On 9 April 2021, Ukraine invoked Paragraph 16.1.3 of the Vienna Document to seek an explanation regarding suspicious Russian military activities near the Ukrainian border and in Crimea, following unanswered questions posed to Russian authorities. On 10 April 2022, Ukraine formally requested a meeting with the council of the Organization for Security and Co-operation in Europe (OSCE), but Russian authorities did not attend the meeting. The US, Germany, France, and Poland missions to OSCE decried Russia's absence as "unhelpful".

In November and December 2021, during the prelude to the Russian invasion of Ukraine, Russian military officers made a Vienna Document 2011 visit to Latvia to inspect Latvian military forces. In January 2022, a pre-planned arms inspection by Latvian military officers to the Bryansk and Smolensk regions of Russia, scheduled for 24–29 January 2022, was refused by Russian authorities, who cited COVID-19 pandemic restrictions. The Latvian Ministry of Defence commented that the pandemic had not prevented the holding of the exercise. The Defence Minister, Artis Pabriks, described the Russian reason for refusal as"a poor excuse" that "raised suspicions that Russia wanted to hide something by not disclosing the actual scope and intent of its military movements as required by [the] OSCE cooperation framework".

On 10 February 2022, Estonia, Latvia, and Lithuania invoked the Vienna Document 2011, requesting information from Belarus on "the total number of troops, battle tanks, armoured combat vehicles, artillery pieces, mortars and rocket launchers, envisaged sorties per aircraft, and rapid-reaction forces" involved in the planned Union Resolve 2022 military exercise for Russian forces in Belarus, scheduled for 10–20 February 2022. The Russian ambassador to Belarus, Boris Gryzlov, stated in a television interview that the forces involved were below the notification limit, and "therefore there is nothing to worry about". The Belarusian official response indicated that the exercise size was under the reporting threshold. Estonian officials described the Belarusian response as "insufficient" and interpreted it as showing "no interest in transparency and confidence-building".
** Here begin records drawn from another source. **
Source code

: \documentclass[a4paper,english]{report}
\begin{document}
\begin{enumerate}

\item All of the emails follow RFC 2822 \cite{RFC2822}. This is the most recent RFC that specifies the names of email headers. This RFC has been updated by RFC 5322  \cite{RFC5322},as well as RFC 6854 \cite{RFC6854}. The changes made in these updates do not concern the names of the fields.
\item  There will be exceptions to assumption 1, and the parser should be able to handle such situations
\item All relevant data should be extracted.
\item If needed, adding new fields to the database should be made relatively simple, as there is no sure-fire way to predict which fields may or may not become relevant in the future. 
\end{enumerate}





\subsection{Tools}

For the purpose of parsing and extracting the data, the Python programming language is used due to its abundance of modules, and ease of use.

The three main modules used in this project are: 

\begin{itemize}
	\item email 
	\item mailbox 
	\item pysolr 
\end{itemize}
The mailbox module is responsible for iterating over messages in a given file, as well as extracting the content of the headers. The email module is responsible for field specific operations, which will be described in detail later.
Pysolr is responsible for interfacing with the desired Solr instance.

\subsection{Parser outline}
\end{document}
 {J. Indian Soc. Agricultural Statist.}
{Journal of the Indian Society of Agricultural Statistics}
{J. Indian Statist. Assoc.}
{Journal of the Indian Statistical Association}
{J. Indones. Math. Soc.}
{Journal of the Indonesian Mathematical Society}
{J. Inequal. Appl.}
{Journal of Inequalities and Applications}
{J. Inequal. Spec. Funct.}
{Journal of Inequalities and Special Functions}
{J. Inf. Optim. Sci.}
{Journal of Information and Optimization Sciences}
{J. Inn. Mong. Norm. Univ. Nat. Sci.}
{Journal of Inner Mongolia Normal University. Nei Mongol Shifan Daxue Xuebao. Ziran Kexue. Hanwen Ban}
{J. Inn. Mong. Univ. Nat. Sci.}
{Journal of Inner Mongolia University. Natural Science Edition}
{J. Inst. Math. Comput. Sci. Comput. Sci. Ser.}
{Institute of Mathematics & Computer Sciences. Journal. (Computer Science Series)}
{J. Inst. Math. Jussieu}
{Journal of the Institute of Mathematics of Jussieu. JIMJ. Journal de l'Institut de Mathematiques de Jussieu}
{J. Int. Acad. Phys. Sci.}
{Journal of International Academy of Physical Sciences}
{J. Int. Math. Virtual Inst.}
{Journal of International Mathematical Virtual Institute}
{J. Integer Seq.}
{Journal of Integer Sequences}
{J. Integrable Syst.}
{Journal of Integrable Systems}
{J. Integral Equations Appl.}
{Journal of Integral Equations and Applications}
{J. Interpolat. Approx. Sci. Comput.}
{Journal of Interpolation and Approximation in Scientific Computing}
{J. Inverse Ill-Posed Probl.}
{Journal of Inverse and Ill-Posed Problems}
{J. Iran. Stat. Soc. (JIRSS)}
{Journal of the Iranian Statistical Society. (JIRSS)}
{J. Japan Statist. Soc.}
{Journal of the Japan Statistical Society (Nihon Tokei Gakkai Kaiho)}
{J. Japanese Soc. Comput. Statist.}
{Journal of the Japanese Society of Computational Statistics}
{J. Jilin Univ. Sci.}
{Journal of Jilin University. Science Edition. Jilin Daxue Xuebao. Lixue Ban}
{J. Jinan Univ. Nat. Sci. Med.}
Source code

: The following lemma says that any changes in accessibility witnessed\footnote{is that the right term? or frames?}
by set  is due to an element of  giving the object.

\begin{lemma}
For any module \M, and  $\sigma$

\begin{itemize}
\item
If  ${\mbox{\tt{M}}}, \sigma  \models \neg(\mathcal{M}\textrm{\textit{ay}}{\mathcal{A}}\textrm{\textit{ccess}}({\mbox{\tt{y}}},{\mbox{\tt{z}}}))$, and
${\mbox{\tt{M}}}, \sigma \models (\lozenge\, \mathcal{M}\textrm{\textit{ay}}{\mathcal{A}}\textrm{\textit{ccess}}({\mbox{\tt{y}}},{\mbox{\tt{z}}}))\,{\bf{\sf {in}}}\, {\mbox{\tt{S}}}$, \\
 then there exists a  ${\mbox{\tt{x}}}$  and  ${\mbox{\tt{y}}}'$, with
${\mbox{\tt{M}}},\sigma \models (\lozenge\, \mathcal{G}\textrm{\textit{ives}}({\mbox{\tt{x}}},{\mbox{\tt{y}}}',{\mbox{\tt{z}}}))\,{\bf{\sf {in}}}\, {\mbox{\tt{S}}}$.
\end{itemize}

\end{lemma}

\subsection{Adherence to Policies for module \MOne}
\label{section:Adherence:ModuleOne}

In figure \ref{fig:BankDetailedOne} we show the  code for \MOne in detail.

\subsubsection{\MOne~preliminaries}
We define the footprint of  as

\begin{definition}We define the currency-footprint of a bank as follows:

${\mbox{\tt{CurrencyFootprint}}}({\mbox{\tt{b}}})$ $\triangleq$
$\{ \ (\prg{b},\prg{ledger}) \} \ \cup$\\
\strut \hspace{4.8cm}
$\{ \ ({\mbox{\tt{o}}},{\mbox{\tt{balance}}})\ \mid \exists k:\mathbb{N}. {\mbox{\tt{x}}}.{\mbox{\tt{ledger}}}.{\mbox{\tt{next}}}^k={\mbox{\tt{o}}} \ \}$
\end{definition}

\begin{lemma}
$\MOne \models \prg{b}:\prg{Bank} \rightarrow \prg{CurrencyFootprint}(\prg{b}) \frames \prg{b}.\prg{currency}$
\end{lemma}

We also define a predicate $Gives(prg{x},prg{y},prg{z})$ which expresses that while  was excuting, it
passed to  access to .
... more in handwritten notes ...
On 11 February 2022, Ukraine invoked Chapter III of the Vienna Document, risk reduction, requesting Russia to provide "detailed explanations on military activities in the areas adjacent to the territory of Ukraine and in the temporarily occupied Crimea." Russia did not respond within the required 48-hour deadline. On 13 February, Ukraine requested an emergency OSCE meeting within 48 hours for Russia to provide a response. On 14 February, the Ukrainian Defence Minister Oleksii Reznikov and the Belarusian Defence Minister Viktor Khrenin agreed on confidence-building and transparency measures for risk reduction. The plan included visits by Reznikov to the Russian–Belarusian Allied Resolve 2022 military exercise and by Khrenin to the Ukrainian Zametil 2022 military exercise. Reznikov described the agreement as a positive signal. On 15 February, the Vienna Document emergency meeting was held for OSCE participant states, as requested by Ukraine. The Russian OSCE representative was absent from the meeting. The US ambassador to the OSCE, Michael R. Carpenter, described the Russian absence as "unfortunate and regrettable".

==Similar agreements==
While the Vienna Document 2011 is limited to forces in Europe and Central Asia, the Global Exchange of Military Information applies to all forces of the participating states, regardless of their location.